Result. Chain accumulates to plus or minus 0.4 at hole 4; baseline holds plus or minus 0.1 at every hole. For holes that must each align to a common end, baseline is the functional choice.

Why the method works. Baseline ties each feature directly to the functional datum, so tolerances do not stack.

How to verify independently. Add the chain tolerances (0.1 four times equals 0.4) and compare with the single baseline tolerance (0.1). The fourfold difference confirms the accumulation.

05

Worked example 2: functional datums for a mating bracket

Problem. A bracket mounts against a wall (its back face) and locates a shaft through a hole that must sit 30 above the mounting foot and 40 from a locating side face. A colleague dimensions the shaft hole from the top edge and the far side "because it is tidy." Choose functional datums, dimension from them, and show why the tidy scheme can fail. The complication is that the tidy references are not the mating surfaces.

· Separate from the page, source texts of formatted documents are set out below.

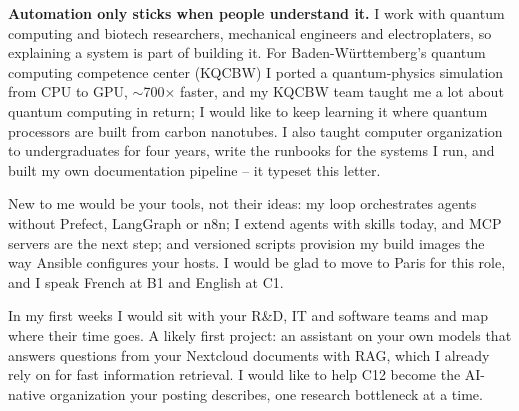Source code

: {	\textbf{Automation only sticks when people understand it.} I work with quantum computing and biotech researchers, mechanical engineers and electroplaters, so explaining a system is part of building it. For Baden-W\"urttemberg's quantum computing competence center (KQCBW) I ported a quantum-physics simulation from CPU to GPU, $\sim$700$\times$ faster, and my KQCBW team taught me a lot about quantum computing in return; I would like to keep learning it where quantum processors are built from carbon nanotubes. I also taught computer organization to undergraduates for four years, write the runbooks for the systems I run, and built my own documentation pipeline -- it typeset this letter.

	New to me would be your tools, not their ideas: my loop orchestrates agents without Prefect, LangGraph or n8n; I extend agents with skills today, and MCP servers are the next step; and versioned scripts provision my build images the way Ansible configures your hosts. I would be glad to move to Paris for this role, and I speak French at B1 and English at C1.

	In my first weeks I would sit with your R\&D, IT and software teams and map where their time goes. A likely first project: an assistant on your own models that answers questions from your Nextcloud documents with RAG, which I already rely on for fast information retrieval. I would like to help C12 become the AI-native organization your posting describes, one research bottleneck at a time.

}
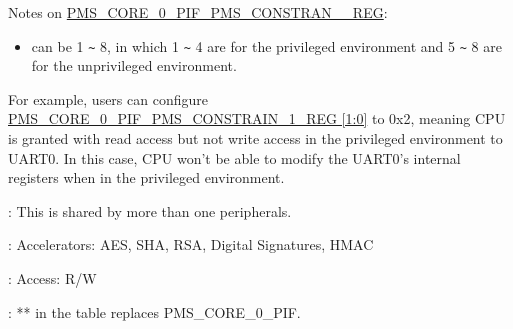 \documentclass[main\_\_EN.tex]{subfiles}
\begin{document}
Notes on \hyperref[regdesc:PMSCORE0PIFPMSCONSTRAIN1REG]{PMS\_CORE\_0\_PIF\_PMS\_CONSTRAN\_\_REG}:
\begin{itemize}
    \item {} can be 1 \verb+~+ 8, in which 1 \verb+~+ 4 are for the privileged environment and 5 \verb+~+ 8 are for the unprivileged environment.
\end{itemize}

For example, users can configure  \hyperref[regdesc:PMSCORE0PIFPMSCONSTRAIN1REG]{PMS\_CORE\_0\_PIF\_PMS\_CONSTRAIN\_1\_REG [1:0]} to 0x2, meaning CPU is granted with read access but not write access in the privileged environment to UART0. In this case, CPU won't be able to modify the UART0's internal registers when in the privileged environment.
\begin{ThreePartTable}

\begin{TableNotes}
\item[1]: This is shared by more than one peripherals.
\item[2]: Accelerators: AES, SHA, RSA, Digital Signatures, HMAC
\item[3]: Access: R/W
\item[4]: ** in the table replaces PMS\_CORE\_0\_PIF.
\end{TableNotes}


\end{ThreePartTable}
\end{document}

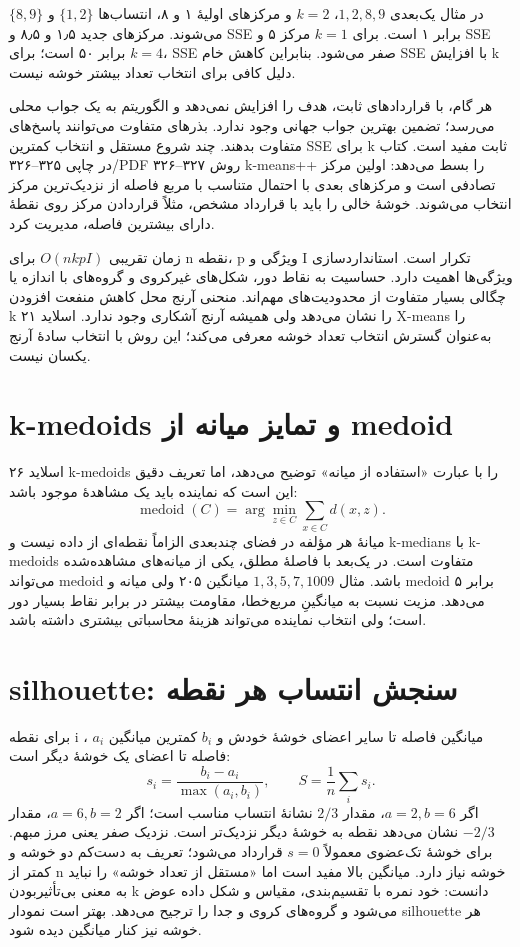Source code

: \documentclass[12pt,a4paper,oneside]{report}
\begin{document}
در مثال یک‌بعدی \(1,2,8,9\)، $k=2$ و مرکزهای اولیهٔ ۱ و ۸، انتساب‌ها \(\{1,2\}\) و \(\{8,9\}\) می‌شوند. مرکزهای جدید ۱٫۵ و ۸٫۵ و SSE برابر ۱ است. برای $k=1$ مرکز ۵ و SSE برابر ۵۰ است؛ برای $k=4$، SSE صفر می‌شود. بنابراین کاهش خام SSE با افزایش k دلیل کافی برای انتخاب تعداد بیشتر خوشه نیست.

هر گام، با قراردادهای ثابت، هدف را افزایش نمی‌دهد و الگوریتم به یک جواب محلی می‌رسد؛ تضمین بهترین جواب جهانی وجود ندارد. بذرهای متفاوت می‌توانند پاسخ‌های متفاوت بدهند. چند شروع مستقل و انتخاب کمترین SSE برای k ثابت مفید است. کتاب در چاپی ۳۲۵--۳۲۶/PDF ۳۲۶--۳۲۷ روش k-means++ را بسط می‌دهد: اولین مرکز تصادفی است و مرکزهای بعدی با احتمال متناسب با مربع فاصله از نزدیک‌ترین مرکز انتخاب می‌شوند. خوشهٔ خالی را باید با قرارداد مشخص، مثلاً قراردادن مرکز روی نقطهٔ دارای بیشترین فاصله، مدیریت کرد.

زمان تقریبی \(O(nkpI)\) برای n نقطه، p ویژگی و I تکرار است. استانداردسازی ویژگی‌ها اهمیت دارد. حساسیت به نقاط دور، شکل‌های غیرکروی و گروه‌های با اندازه یا چگالی بسیار متفاوت از محدودیت‌های مهم‌اند. منحنی آرنج محل کاهش منفعت افزودن k را نشان می‌دهد ولی همیشه آرنج آشکاری وجود ندارد. اسلاید ۲۱ X-means را به‌عنوان گسترش انتخاب تعداد خوشه معرفی می‌کند؛ این روش با انتخاب سادهٔ آرنج یکسان نیست.

\section{k-medoids و تمایز میانه از medoid}

اسلاید ۲۶ k-medoids را با عبارت «استفاده از میانه» توضیح می‌دهد، اما تعریف دقیق این است که نماینده باید یک مشاهدهٔ موجود باشد: \[
\operatorname{medoid}(C)=\arg\min_{z\in C}\sum_{x\in C}d(x,z).
\] میانهٔ هر مؤلفه در فضای چندبعدی الزاماً نقطه‌ای از داده نیست و k-medians با k-medoids متفاوت است. در یک‌بعد با فاصلهٔ مطلق، یکی از میانه‌های مشاهده‌شده می‌تواند medoid باشد. مثال \(1,3,5,7,1009\) میانگین ۲۰۵ ولی میانه و medoid برابر ۵ می‌دهد. مزیت نسبت به میانگینِ مربع‌خطا، مقاومت بیشتر در برابر نقاط بسیار دور است؛ ولی انتخاب نماینده می‌تواند هزینهٔ محاسباتی بیشتری داشته باشد.

\section{silhouette: سنجش انتساب هر نقطه}

برای نقطه i ، \(a_i\) میانگین فاصله تا سایر اعضای خوشهٔ خودش و \(b_i\) کمترین میانگین فاصله تا اعضای یک خوشهٔ دیگر است: \[
s_i=\frac{b_i-a_i}{\max(a_i,b_i)},\qquad S=\frac1n\sum_i s_i.
\] اگر \(a=2,b=6\)، مقدار \(2/3\) نشانهٔ انتساب مناسب است؛ اگر \(a=6,b=2\)، مقدار \(-2/3\) نشان می‌دهد نقطه به خوشهٔ دیگر نزدیک‌تر است. نزدیک صفر یعنی مرز مبهم. برای خوشهٔ تک‌عضوی معمولاً $s=0$ قرارداد می‌شود؛ تعریف به دست‌کم دو خوشه و کمتر از n خوشه نیاز دارد. میانگین بالا مفید است اما «مستقل از تعداد خوشه» را نباید به معنی بی‌تأثیربودن k دانست: خود نمره با تقسیم‌بندی، مقیاس و شکل داده عوض می‌شود و گروه‌های کروی و جدا را ترجیح می‌دهد. بهتر است نمودار silhouette هر خوشه نیز کنار میانگین دیده شود.
\end{document}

Planning. Identify the surfaces that actually mate and reference the functional dimensions to them.

Solution.

  1. Functional surfaces. The bracket seats on its foot (bottom face) and registers against a side locating face. The shaft height matters from the foot; the shaft position matters from the locating side face.
  2. Functional scheme. Dimension the shaft hole 30 from the foot and 40 from the locating side face. These are the surfaces the assembly uses, so in-tolerance parts place the shaft correctly.
  3. Why the tidy scheme fails. Dimensioning from the top edge and the far side means the shaft position depends on the overall height and width tolerances. If the part is a little short or narrow (within its own tolerance), the shaft still moves relative to the foot and locating face, because those were not the references. The part can be "in tolerance" yet misplace the shaft.
  4. General rule. Reference functional dimensions to the surfaces that mate, not to whichever edges are convenient.

Comparison. The tidy scheme minimizes visual clutter but couples the shaft position to unrelated overall tolerances; the functional scheme guarantees the shaft sits correctly relative to the mating surfaces.

Result. Dimension the shaft from the foot and the locating side face (functional datums); the tidy top-edge/far-side scheme can misplace the shaft even when every dimension is in tolerance.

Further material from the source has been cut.